**WHAT YOU HAVE TO DO:**
Make an exact copy of all the entries shown below.

**SUPPLIED RECORDS:**
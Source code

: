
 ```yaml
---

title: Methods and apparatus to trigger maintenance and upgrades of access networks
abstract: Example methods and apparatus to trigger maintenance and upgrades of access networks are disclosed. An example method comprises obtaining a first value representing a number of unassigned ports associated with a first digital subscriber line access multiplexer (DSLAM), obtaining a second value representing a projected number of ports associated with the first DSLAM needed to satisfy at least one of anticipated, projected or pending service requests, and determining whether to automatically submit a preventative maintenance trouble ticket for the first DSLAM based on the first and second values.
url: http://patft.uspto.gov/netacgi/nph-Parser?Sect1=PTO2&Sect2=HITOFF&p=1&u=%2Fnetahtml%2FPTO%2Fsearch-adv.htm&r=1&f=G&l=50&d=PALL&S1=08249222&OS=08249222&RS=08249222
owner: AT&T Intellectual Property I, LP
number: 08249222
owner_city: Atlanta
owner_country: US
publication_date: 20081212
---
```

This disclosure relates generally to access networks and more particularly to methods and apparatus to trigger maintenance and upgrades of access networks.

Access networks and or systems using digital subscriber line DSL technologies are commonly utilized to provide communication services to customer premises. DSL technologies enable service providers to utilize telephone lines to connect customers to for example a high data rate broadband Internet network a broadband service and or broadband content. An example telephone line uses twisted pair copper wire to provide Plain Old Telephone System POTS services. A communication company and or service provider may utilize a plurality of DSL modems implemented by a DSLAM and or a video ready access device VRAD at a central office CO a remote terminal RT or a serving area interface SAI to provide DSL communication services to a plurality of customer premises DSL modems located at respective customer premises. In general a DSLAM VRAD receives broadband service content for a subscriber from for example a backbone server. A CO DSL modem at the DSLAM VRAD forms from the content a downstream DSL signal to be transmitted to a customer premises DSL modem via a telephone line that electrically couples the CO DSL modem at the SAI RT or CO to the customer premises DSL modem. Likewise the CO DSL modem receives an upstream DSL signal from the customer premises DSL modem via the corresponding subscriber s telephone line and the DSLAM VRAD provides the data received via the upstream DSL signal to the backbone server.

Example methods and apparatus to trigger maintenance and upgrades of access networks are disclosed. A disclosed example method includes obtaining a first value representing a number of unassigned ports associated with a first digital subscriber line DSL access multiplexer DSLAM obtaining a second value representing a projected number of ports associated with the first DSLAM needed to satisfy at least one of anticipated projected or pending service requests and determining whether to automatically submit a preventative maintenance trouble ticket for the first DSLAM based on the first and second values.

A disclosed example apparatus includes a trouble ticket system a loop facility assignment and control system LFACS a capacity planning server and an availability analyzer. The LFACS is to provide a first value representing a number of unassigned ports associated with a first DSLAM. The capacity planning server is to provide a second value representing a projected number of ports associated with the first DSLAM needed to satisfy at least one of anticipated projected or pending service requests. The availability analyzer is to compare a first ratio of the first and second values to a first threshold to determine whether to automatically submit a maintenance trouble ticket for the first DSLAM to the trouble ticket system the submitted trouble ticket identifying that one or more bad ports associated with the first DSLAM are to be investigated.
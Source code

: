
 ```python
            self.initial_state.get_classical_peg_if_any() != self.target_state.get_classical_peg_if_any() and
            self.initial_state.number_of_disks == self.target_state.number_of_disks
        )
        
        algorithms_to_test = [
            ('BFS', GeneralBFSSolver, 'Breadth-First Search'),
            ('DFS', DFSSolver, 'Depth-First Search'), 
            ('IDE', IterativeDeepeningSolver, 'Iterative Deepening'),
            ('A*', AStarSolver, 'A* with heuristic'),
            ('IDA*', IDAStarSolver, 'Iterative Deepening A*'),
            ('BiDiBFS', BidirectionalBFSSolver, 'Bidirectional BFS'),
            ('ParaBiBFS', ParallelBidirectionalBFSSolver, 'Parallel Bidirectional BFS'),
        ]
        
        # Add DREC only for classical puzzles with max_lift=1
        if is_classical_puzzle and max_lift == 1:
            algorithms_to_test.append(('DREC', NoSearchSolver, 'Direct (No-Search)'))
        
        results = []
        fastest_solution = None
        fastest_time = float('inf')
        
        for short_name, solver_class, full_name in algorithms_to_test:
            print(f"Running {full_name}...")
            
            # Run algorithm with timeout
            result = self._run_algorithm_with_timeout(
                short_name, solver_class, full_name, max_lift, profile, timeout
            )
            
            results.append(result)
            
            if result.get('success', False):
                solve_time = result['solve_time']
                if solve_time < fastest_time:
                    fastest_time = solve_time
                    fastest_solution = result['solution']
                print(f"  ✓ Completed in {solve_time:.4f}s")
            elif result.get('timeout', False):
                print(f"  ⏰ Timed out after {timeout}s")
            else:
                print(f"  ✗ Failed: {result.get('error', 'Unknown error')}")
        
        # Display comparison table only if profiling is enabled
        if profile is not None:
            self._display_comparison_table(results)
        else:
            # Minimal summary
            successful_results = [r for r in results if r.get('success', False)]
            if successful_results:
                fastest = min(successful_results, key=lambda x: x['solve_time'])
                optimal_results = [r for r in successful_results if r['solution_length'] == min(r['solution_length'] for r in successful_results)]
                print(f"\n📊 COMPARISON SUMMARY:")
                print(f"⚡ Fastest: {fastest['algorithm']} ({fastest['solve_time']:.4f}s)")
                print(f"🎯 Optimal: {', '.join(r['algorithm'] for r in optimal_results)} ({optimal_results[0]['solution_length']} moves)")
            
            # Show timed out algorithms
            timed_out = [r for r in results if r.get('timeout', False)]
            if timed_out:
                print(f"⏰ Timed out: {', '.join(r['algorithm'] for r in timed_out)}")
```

**TASK ANSWER:**
Source code

:
 ```yaml
---

title: Methods and apparatus to trigger maintenance and upgrades of access networks
abstract: Example methods and apparatus to trigger maintenance and upgrades of access networks are disclosed. An example method comprises obtaining a first value representing a number of unassigned ports associated with a first digital subscriber line access multiplexer (DSLAM), obtaining a second value representing a projected number of ports associated with the first DSLAM needed to satisfy at least one of anticipated, projected or pending service requests, and determining whether to automatically submit a preventative maintenance trouble ticket for the first DSLAM based on the first and second values.
url: http://patft.uspto.gov/netacgi/nph-Parser?Sect1=PTO2&Sect2=HITOFF&p=1&u=%2Fnetahtml%2FPTO%2Fsearch-adv.htm&r=1&f=G&l=50&d=PALL&S1=08249222&OS=08249222&RS=08249222
owner: AT&T Intellectual Property I, LP
number: 08249222
owner_city: Atlanta
owner_country: US
publication_date: 20081212
---
```

This disclosure relates generally to access networks and more particularly to methods and apparatus to trigger maintenance and upgrades of access networks.

Access networks and or systems using digital subscriber line DSL technologies are commonly utilized to provide communication services to customer premises. DSL technologies enable service providers to utilize telephone lines to connect customers to for example a high data rate broadband Internet network a broadband service and or broadband content. An example telephone line uses twisted pair copper wire to provide Plain Old Telephone System POTS services. A communication company and or service provider may utilize a plurality of DSL modems implemented by a DSLAM and or a video ready access device VRAD at a central office CO a remote terminal RT or a serving area interface SAI to provide DSL communication services to a plurality of customer premises DSL modems located at respective customer premises. In general a DSLAM VRAD receives broadband service content for a subscriber from for example a backbone server. A CO DSL modem at the DSLAM VRAD forms from the content a downstream DSL signal to be transmitted to a customer premises DSL modem via a telephone line that electrically couples the CO DSL modem at the SAI RT or CO to the customer premises DSL modem. Likewise the CO DSL modem receives an upstream DSL signal from the customer premises DSL modem via the corresponding subscriber s telephone line and the DSLAM VRAD provides the data received via the upstream DSL signal to the backbone server.

Example methods and apparatus to trigger maintenance and upgrades of access networks are disclosed. A disclosed example method includes obtaining a first value representing a number of unassigned ports associated with a first digital subscriber line DSL access multiplexer DSLAM obtaining a second value representing a projected number of ports associated with the first DSLAM needed to satisfy at least one of anticipated projected or pending service requests and determining whether to automatically submit a preventative maintenance trouble ticket for the first DSLAM based on the first and second values.

A disclosed example apparatus includes a trouble ticket system a loop facility assignment and control system LFACS a capacity planning server and an availability analyzer. The LFACS is to provide a first value representing a number of unassigned ports associated with a first DSLAM. The capacity planning server is to provide a second value representing a projected number of ports associated with the first DSLAM needed to satisfy at least one of anticipated projected or pending service requests. The availability analyzer is to compare a first ratio of the first and second values to a first threshold to determine whether to automatically submit a maintenance trouble ticket for the first DSLAM to the trouble ticket system the submitted trouble ticket identifying that one or more bad ports associated with the first DSLAM are to be investigated.
Source code

:
 ```python
            self.initial_state.get_classical_peg_if_any() != self.target_state.get_classical_peg_if_any() and
            self.initial_state.number_of_disks == self.target_state.number_of_disks
        )
        
        algorithms_to_test = [
            ('BFS', GeneralBFSSolver, 'Breadth-First Search'),
            ('DFS', DFSSolver, 'Depth-First Search'), 
            ('IDE', IterativeDeepeningSolver, 'Iterative Deepening'),
            ('A*', AStarSolver, 'A* with heuristic'),
            ('IDA*', IDAStarSolver, 'Iterative Deepening A*'),
            ('BiDiBFS', BidirectionalBFSSolver, 'Bidirectional BFS'),
            ('ParaBiBFS', ParallelBidirectionalBFSSolver, 'Parallel Bidirectional BFS'),
        ]
        
        # Add DREC only for classical puzzles with max_lift=1
        if is_classical_puzzle and max_lift == 1:
            algorithms_to_test.append(('DREC', NoSearchSolver, 'Direct (No-Search)'))
        
        results = []
        fastest_solution = None
        fastest_time = float('inf')
        
        for short_name, solver_class, full_name in algorithms_to_test:
            print(f"Running {full_name}...")
            
            # Run algorithm with timeout
            result = self._run_algorithm_with_timeout(
                short_name, solver_class, full_name, max_lift, profile, timeout
            )
            
            results.append(result)
            
            if result.get('success', False):
                solve_time = result['solve_time']
                if solve_time < fastest_time:
                    fastest_time = solve_time
                    fastest_solution = result['solution']
                print(f"  ✓ Completed in {solve_time:.4f}s")
            elif result.get('timeout', False):
                print(f"  ⏰ Timed out after {timeout}s")
            else:
                print(f"  ✗ Failed: {result.get('error', 'Unknown error')}")
        
        # Display comparison table only if profiling is enabled
        if profile is not None:
            self._display_comparison_table(results)
        else:
            # Minimal summary
            successful_results = [r for r in results if r.get('success', False)]
            if successful_results:
                fastest = min(successful_results, key=lambda x: x['solve_time'])
                optimal_results = [r for r in successful_results if r['solution_length'] == min(r['solution_length'] for r in successful_results)]
                print(f"\n📊 COMPARISON SUMMARY:")
                print(f"⚡ Fastest: {fastest['algorithm']} ({fastest['solve_time']:.4f}s)")
                print(f"🎯 Optimal: {', '.join(r['algorithm'] for r in optimal_results)} ({optimal_results[0]['solution_length']} moves)")
            
            # Show timed out algorithms
            timed_out = [r for r in results if r.get('timeout', False)]
            if timed_out:
                print(f"⏰ Timed out: {', '.join(r['algorithm'] for r in timed_out)}")
```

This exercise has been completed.